HGH in Treating Fat Redistribution or Lipodystrophy
Effect of human growth hormone in the treatment of visceral
fat accumulation in HIV infection: interim analysis (abstract 006 at 1st Lipodystrophy
Conference, San Diego, June 29)
Don Kotler and co-investigators reported on a small pilot open-label study to determine the safety and efficacy of recombinant human growth hormone, 6 mg once daily for 6 months, in HIV-infected people with fat redistribution and metabolic alterations. The syndrome of fat redistribution frequently consists of wasting (loss of subcutaneous fat) in the face, arms, and legs. This often is accompanied by increased deposits of fat (visceral fat) in the stomach, enlargement of breasts in women, or fat deposits in other areas such as on the back of the neck called buffalo hump.
Thirty-six subjects, 26 men and 4 women, have accrued into the study and are being followed.
At baseline, both men and women had -
* increased visceral fat (VAT) of 5.6 compared to subcutaneous fat (SAT) which was 14.4. The average VAT:SAT ratio was 0.39.
After 3 months of follow-up while taking HGH-
* visceral fat decreased by about 50% to 2.8 (n=8). This was quantified by dual x-ray absorbtiometry (DXA) and total body magnetic resonance imaging (MRI).

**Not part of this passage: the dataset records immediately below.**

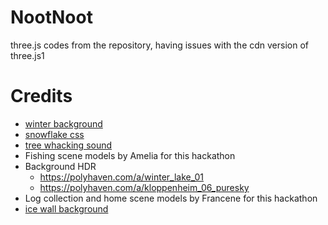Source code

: # NootNoot
three.js codes from the repository, having issues with the cdn version of three.js1

# Credits
- [winter background](https://pixabay.com/photos/antarctica-ice-caps-mountains-482686/)
- [snowflake css](https://codepen.io/codeconvey/pen/xRzQay)
- [tree whacking sound](https://soundscrate.com/royalty-free-music/soundscrate-brutal-hit-05)
- Fishing scene models by Amelia for this hackathon
- Background HDR 
    - https://polyhaven.com/a/winter_lake_01
    - https://polyhaven.com/a/kloppenheim_06_puresky
- Log collection and home scene models by Francene for this hackathon
- [ice wall background](https://www.istockphoto.com/photo/wall-made-of-ice-blocks-gm927113766-254351245)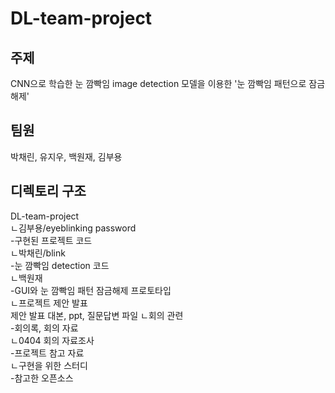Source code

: # DL-team-project

## 주제
CNN으로 학습한 눈 깜빡임 image detection 모델을 이용한 '눈 깜빡임 패턴으로 잠금해제'

## 팀원
박채린, 유지우, 백원재, 김부용

## 디렉토리 구조
DL-team-project  
ㄴ김부용/eyeblinking password  
  -구현된 프로젝트 코드  
ㄴ박채린/blink  
  -눈 깜빡임 detection 코드  
ㄴ백원재  
  -GUI와 눈 깜빡임 패턴 잠금해제 프로토타입  
ㄴ프로젝트 제안 발표  
  제안 발표 대본, ppt, 질문답변 파일
ㄴ회의 관련  
  -회의록, 회의 자료  
  ㄴ0404 회의 자료조사  
    -프로젝트 참고 자료  
  ㄴ구현을 위한 스터디  
    -참고한 오픈소스  
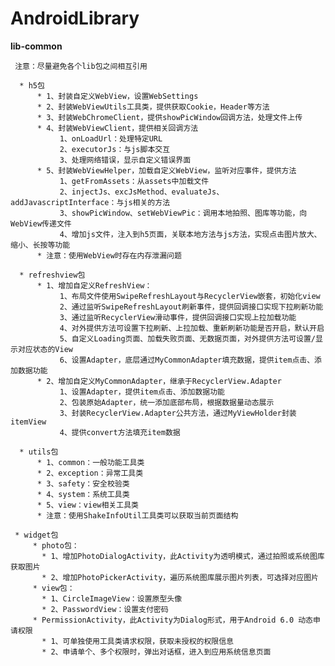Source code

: # AndroidLibrary

**lib-common**

     注意：尽量避免各个lib包之间相互引用

      * h5包
          * 1、封装自定义WebView，设置WebSettings
          * 2、封装WebViewUtils工具类，提供获取Cookie，Header等方法
          * 3、封装WebChromeClient，提供showPicWindow回调方法，处理文件上传
          * 4、封装WebViewClient，提供相关回调方法
               1、onLoadUrl：处理特定URL
               2、executorJs：与js脚本交互
               3、处理网络错误，显示自定义错误界面
          * 5、封装WebViewHelper，加载自定义WebView，监听对应事件，提供方法
               1、getFromAssets：从assets中加载文件
               2、injectJs、excJsMethod、evaluateJs、addJavascriptInterface：与js相关的方法
               3、showPicWindow、setWebViewPic：调用本地拍照、图库等功能，向WebView传递文件
               4、增加js文件，注入到h5页面，关联本地方法与js方法，实现点击图片放大、缩小、长按等功能
          * 注意：使用WebView时存在内存泄漏问题

      * refreshview包
          * 1、增加自定义RefreshView：
               1、布局文件使用SwipeRefreshLayout与RecyclerView嵌套，初始化view
               2、通过监听SwipeRefreshLayout刷新事件，提供回调接口实现下拉刷新功能
               3、通过监听RecyclerView滑动事件，提供回调接口实现上拉加载功能
               4、对外提供方法可设置下拉刷新、上拉加载、重新刷新功能是否开启，默认开启
               5、自定义Loading页面、加载失败页面、无数据页面，对外提供方法可设置/显示对应状态的View
               6、设置Adapter，底层通过MyCommonAdapter填充数据，提供item点击、添加数据功能
          * 2、增加自定义MyCommonAdapter，继承于RecyclerView.Adapter
               1、设置Adapter，提供item点击、添加数据功能
               2、包装原始Adapter，统一添加底部布局，根据数据量动态展示
               3、封装RecyclerView.Adapter公共方法，通过MyViewHolder封装itemView
               4、提供convert方法填充item数据

      * utils包
          * 1、common：一般功能工具类
          * 2、exception：异常工具类
          * 3、safety：安全校验类
          * 4、system：系统工具类
          * 5、view：view相关工具类
          * 注意：使用ShakeInfoUtil工具类可以获取当前页面结构

     * widget包
         * photo包：
           * 1、增加PhotoDialogActivity，此Activity为透明模式，通过拍照或系统图库获取图片
           * 2、增加PhotoPickerActivity，遍历系统图库展示图片列表，可选择对应图片
         * view包：
           * 1、CircleImageView：设置原型头像
           * 2、PasswordView：设置支付密码
         * PermissionActivity，此Activity为Dialog形式，用于Android 6.0 动态申请权限
           * 1、可单独使用工具类请求权限，获取未授权的权限信息
           * 2、申请单个、多个权限时，弹出对话框，进入到应用系统信息页面




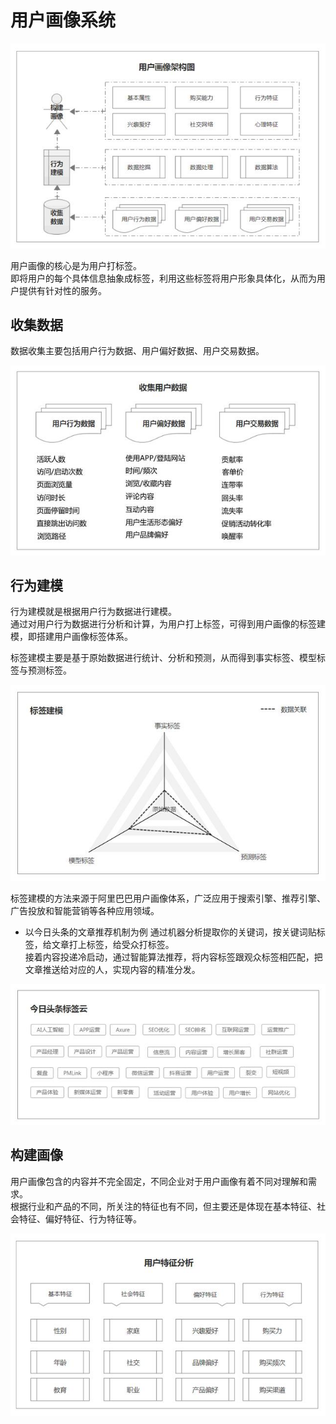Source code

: # 用户画像系统

![](_pic/UP-Sys-Arch.jpeg)

用户画像的核心是为用户打标签。  
即将用户的每个具体信息抽象成标签，利用这些标签将用户形象具体化，从而为用户提供有针对性的服务。

## 收集数据

数据收集主要包括用户行为数据、用户偏好数据、用户交易数据。

![](_pic/UP-Sys-DataCollection.jpeg)

## 行为建模

行为建模就是根据用户行为数据进行建模。  
通过对用户行为数据进行分析和计算，为用户打上标签，可得到用户画像的标签建模，即搭建用户画像标签体系。

标签建模主要是基于原始数据进行统计、分析和预测，从而得到事实标签、模型标签与预测标签。

![](_pic/UP-Sys-TagModeling.jpeg)

标签建模的方法来源于阿里巴巴用户画像体系，广泛应用于搜索引擎、推荐引擎、广告投放和智能营销等各种应用领域。

* 以今日头条的文章推荐机制为例
通过机器分析提取你的关键词，按关键词贴标签，给文章打上标签，给受众打标签。  
接着内容投递冷启动，通过智能算法推荐，将内容标签跟观众标签相匹配，把文章推送给对应的人，实现内容的精准分发。  

![](_pic/UP-Sys-TagModeling-Toutiao.jpeg)

## 构建画像

用户画像包含的内容并不完全固定，不同企业对于用户画像有着不同对理解和需求。  
根据行业和产品的不同，所关注的特征也有不同，但主要还是体现在基本特征、社会特征、偏好特征、行为特征等。

![](_pic/UP-Sys-ProfileBuild.jpeg)


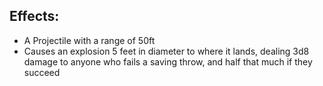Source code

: ## Effects:
- A Projectile with a range of 50ft
- Causes an explosion 5 feet in diameter to where it lands, dealing 3d8 damage to anyone who fails a saving throw, and half that much if they succeed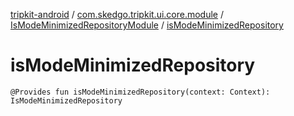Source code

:[tripkit-android](../../index.md) / [com.skedgo.tripkit.ui.core.module](../index.md) / [IsModeMinimizedRepositoryModule](index.md) / [isModeMinimizedRepository](./is-mode-minimized-repository.md)

# isModeMinimizedRepository

`@Provides fun isModeMinimizedRepository(context: Context): IsModeMinimizedRepository`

* subcutaneous fat did not increase. An increase in subcutaneous fat is what is needed to improve the loss of this fat in the face, legs, and arms.
* Fasting triglycerides decreased significantly by 3 months from 423 to 276
* Fasting glucose increased significantly from 91 to 115. Suggesting that if a person has a pre-existing concern about sugar (diabetes in family, elevated glucose) HGH may raise their glucose.
* Serum cholesterol did not change significantly (233 to 204).
* Some joint stiffness was also reported
Kotler concluded that visceral fat decreases during therapy with HGH and did not increase lipids. Lower doses og HGH should be exlored.
A few other studies (Torres & Unger; Mauss) have reported HGH reduces visceral fat abnormally accumulated in stomach or as hump on back of neck in HIV-infected individuals but no benefit has been shown in these studies to peripheral lipodystrophy: wasting of face, arms, legs.
The data from the Kotler study was short-term. Gabe Torres study was not a randomized study but was observational in nature where a small number of patients in his medical practice received HGH for about 6 months to 1-2 years. There was no obsevation of reversal of wasting in the face, arms, or legs, although reduction in fat deposite were observed. There is no indication from prior experience with HGH nor is there a theoretical basis based on the understanding of how HGH works to expect that peripheral wasting would reverse.